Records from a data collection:

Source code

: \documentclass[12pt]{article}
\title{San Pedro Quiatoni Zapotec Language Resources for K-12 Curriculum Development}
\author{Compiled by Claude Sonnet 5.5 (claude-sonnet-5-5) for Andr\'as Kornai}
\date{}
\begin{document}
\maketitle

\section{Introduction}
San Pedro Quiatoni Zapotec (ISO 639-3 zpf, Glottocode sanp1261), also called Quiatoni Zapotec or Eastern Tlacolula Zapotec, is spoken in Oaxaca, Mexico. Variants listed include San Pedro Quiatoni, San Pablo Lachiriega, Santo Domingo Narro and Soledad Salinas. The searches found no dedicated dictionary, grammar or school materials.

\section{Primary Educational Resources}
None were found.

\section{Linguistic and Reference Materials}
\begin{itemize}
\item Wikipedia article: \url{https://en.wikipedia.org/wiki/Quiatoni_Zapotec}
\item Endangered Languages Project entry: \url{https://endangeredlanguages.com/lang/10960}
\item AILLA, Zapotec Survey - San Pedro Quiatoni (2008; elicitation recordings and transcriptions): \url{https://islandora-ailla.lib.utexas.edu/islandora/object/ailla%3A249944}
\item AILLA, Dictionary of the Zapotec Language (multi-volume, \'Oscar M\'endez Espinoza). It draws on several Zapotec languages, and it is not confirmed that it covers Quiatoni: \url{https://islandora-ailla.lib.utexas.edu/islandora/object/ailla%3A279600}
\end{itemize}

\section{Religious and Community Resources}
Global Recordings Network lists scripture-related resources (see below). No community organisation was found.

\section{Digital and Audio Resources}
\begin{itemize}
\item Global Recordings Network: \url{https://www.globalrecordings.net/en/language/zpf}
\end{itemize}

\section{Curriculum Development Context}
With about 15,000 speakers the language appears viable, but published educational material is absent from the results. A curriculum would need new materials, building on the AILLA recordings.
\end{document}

- Problem: Give the data again, exactly.

- Answer section:
Source code

: \documentclass[12pt]{article}
\title{San Pedro Quiatoni Zapotec Language Resources for K-12 Curriculum Development}
\author{Compiled by Claude Sonnet 5.5 (claude-sonnet-5-5) for Andr\'as Kornai}
\date{}
\begin{document}
\maketitle

\section{Introduction}
San Pedro Quiatoni Zapotec (ISO 639-3 zpf, Glottocode sanp1261), also called Quiatoni Zapotec or Eastern Tlacolula Zapotec, is spoken in Oaxaca, Mexico. Variants listed include San Pedro Quiatoni, San Pablo Lachiriega, Santo Domingo Narro and Soledad Salinas. The searches found no dedicated dictionary, grammar or school materials.

\section{Primary Educational Resources}
None were found.

\section{Linguistic and Reference Materials}
\begin{itemize}
\item Wikipedia article: \url{https://en.wikipedia.org/wiki/Quiatoni_Zapotec}
\item Endangered Languages Project entry: \url{https://endangeredlanguages.com/lang/10960}
\item AILLA, Zapotec Survey - San Pedro Quiatoni (2008; elicitation recordings and transcriptions): \url{https://islandora-ailla.lib.utexas.edu/islandora/object/ailla%3A249944}
\item AILLA, Dictionary of the Zapotec Language (multi-volume, \'Oscar M\'endez Espinoza). It draws on several Zapotec languages, and it is not confirmed that it covers Quiatoni: \url{https://islandora-ailla.lib.utexas.edu/islandora/object/ailla%3A279600}
\end{itemize}

\section{Religious and Community Resources}
Global Recordings Network lists scripture-related resources (see below). No community organisation was found.

\section{Digital and Audio Resources}
\begin{itemize}
\item Global Recordings Network: \url{https://www.globalrecordings.net/en/language/zpf}
\end{itemize}

\section{Curriculum Development Context}
With about 15,000 speakers the language appears viable, but published educational material is absent from the results. A curriculum would need new materials, building on the AILLA recordings.
\end{document}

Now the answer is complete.